First Liberty Attorney Mike Berry Joins Prestigious Panel on Military Readiness

December 2, 2022
Fli Insider | Mike Berry & Military

by Mia Gradick & Jorge Gomez • 6 min read

We’re excited to announce that First Liberty attorney Mike Berry is joining the Heritage Foundation’s National Independent Panel on Military Service and Readiness.

With woke policies continuing to infiltrate the military, religious discrimination on the rise and recruitment reaching an all-time low, this prestigious panel of top experts will examine pertinent issues impacting military recruitment and retention. The panel will develop recommendations to improve the readiness of the military, determine the causes of the crisis in military recruiting and offer solutions to encourage more Americans to serve in the armed forces. The panel is expected to operate from November 2022 to February 2023, with a final report expected to be published in April 2023.

As Director of Military Affairs at First Liberty, Berry is widely recognized as a subject-matter expert on protecting the constitutional rights of service members. He has participated in some of the nation’s most high-profile cases involving religious liberty in the military and has represented countless American men and women in uniform who’ve faced discrimination because of their religious beliefs.

In addition to his nearly 10 years of legal success at First Liberty, Berry served for seven years on active duty as an attorney with the U.S. Marine Corps. He deployed to Afghanistan in 2008, and he served as a professor at the U.S. Naval Academy from 2009 to 2012. He continues to proudly serve our nation in the Marine Corps Reserve.

Along with Berry, the panel is comprised of a decorated group of leaders, veterans and policymakers, including:

  • S. Rep. Michael Waltz of Florida, leader of the panel, ranking member of the House Armed Services Committee’s Readiness Subcommittee and a combat-decorated Green Beret
  • Gen. H.R. McMaster, U.S. Army retired, the 25th national security adviser and senior fellow at the Hoover Institution
  • Gen. Robert D. “Rod” Bishop, Jr., U.S. Air Force retired, chairman of the board at STARRS (Stand Together Against Racism and Radicalism in the Services)
  • Rebeccah Heinrichs, a senior fellow at Hudson Institute, specializing in U.S. national defense policy with a focus on strategic deterrence. Heinrichs served as an adviser to former S. Rep. Trent Franks.
  • Earl G. Matthews, an American government official and attorney who held senior positions within the Department of the Army and at the White House

At their initial meeting, panel members “identified areas where politicization and divisive policies are negatively impacting military readiness.” One area of growing concern is the way the current administration and the Pentagon have focused on pushing woke ideology and policies, which appear to be deterring recruitment and retention. The MilitaryTimes reported that “The Army missed its recruiting goal by about 15,000 new soldiers in 2022, coming up 25% short of its goal at a time when each of the services were struggling to meet their benchmarks.”

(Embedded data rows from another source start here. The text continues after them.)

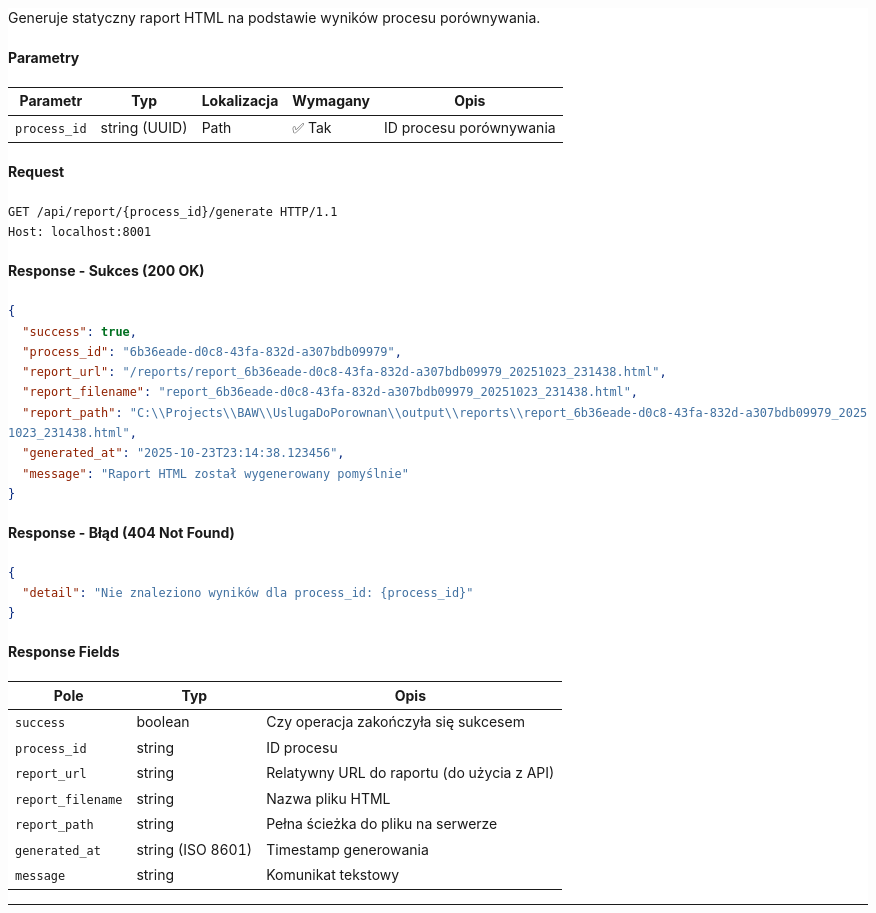 Generuje statyczny raport HTML na podstawie wyników procesu porównywania.

#### Parametry

| Parametr | Typ | Lokalizacja | Wymagany | Opis |
|----------|-----|-------------|----------|------|
| `process_id` | string (UUID) | Path | ✅ Tak | ID procesu porównywania |

#### Request

```http
GET /api/report/{process_id}/generate HTTP/1.1
Host: localhost:8001
```

#### Response - Sukces (200 OK)

```json
{
  "success": true,
  "process_id": "6b36eade-d0c8-43fa-832d-a307bdb09979",
  "report_url": "/reports/report_6b36eade-d0c8-43fa-832d-a307bdb09979_20251023_231438.html",
  "report_filename": "report_6b36eade-d0c8-43fa-832d-a307bdb09979_20251023_231438.html",
  "report_path": "C:\\Projects\\BAW\\UslugaDoPorownan\\output\\reports\\report_6b36eade-d0c8-43fa-832d-a307bdb09979_20251023_231438.html",
  "generated_at": "2025-10-23T23:14:38.123456",
  "message": "Raport HTML został wygenerowany pomyślnie"
}
```

#### Response - Błąd (404 Not Found)

```json
{
  "detail": "Nie znaleziono wyników dla process_id: {process_id}"
}
```

#### Response Fields

| Pole | Typ | Opis |
|------|-----|------|
| `success` | boolean | Czy operacja zakończyła się sukcesem |
| `process_id` | string | ID procesu |
| `report_url` | string | Relatywny URL do raportu (do użycia z API) |
| `report_filename` | string | Nazwa pliku HTML |
| `report_path` | string | Pełna ścieżka do pliku na serwerze |
| `generated_at` | string (ISO 8601) | Timestamp generowania |
| `message` | string | Komunikat tekstowy |

---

This woke infiltration is also harming religious service members. The administration, for example, has opted for a vindictive and punitive approach toward military service members who requested religious accommodations to the vaccine mandate. These discriminatory actions continue to impact thousands of our men and women in uniform—including our Navy SEAL and Air Force clients—who still face mistreatment, punishment, involuntary separation and the threat of losing their careers and their livelihood.

Consider the message this sends to religious Americans whose beliefs motivate them to enlist for duty. Department of Defense (DOD) data shows that nearly 70% of military service members identify as people of faith. But as this intolerant and anti-religious agenda continues to take hold, religious Americans are effectively being told they “need not apply.”

Berry and former Secretary of Veterans Affairs Robert Wilkie explained in a recent op-ed:

“Americans who identify as ‘highly religious’ are significantly more likely to join the military than their ‘non-religious’ counterparts. Given that reality, one would think the Pentagon brass would ensure the military is a faith-friendly environment. Instead, we find just the opposite as incidents of religious hostility within the military are now commonplace. In fact, multiple federal courts have ruled that the military is violating service members’ religious freedom in how it has implemented the much-maligned Covid-19 vaccine mandate.”

Wokeism won’t make our armed forces more prepared for war. It will only sow division and undermine our military preparedness. A military that’s focused more on political ideology than protecting the fundamental religious liberties of America’s service members is doing a disservice to America’s national security—beginning with recruitment and enlistment efforts.

Religious Americans should not be told that they need not apply for military service, and those with religious convictions already serving in our nation’s fighting forces should not be kicked out, discriminated against or threatened because of their beliefs.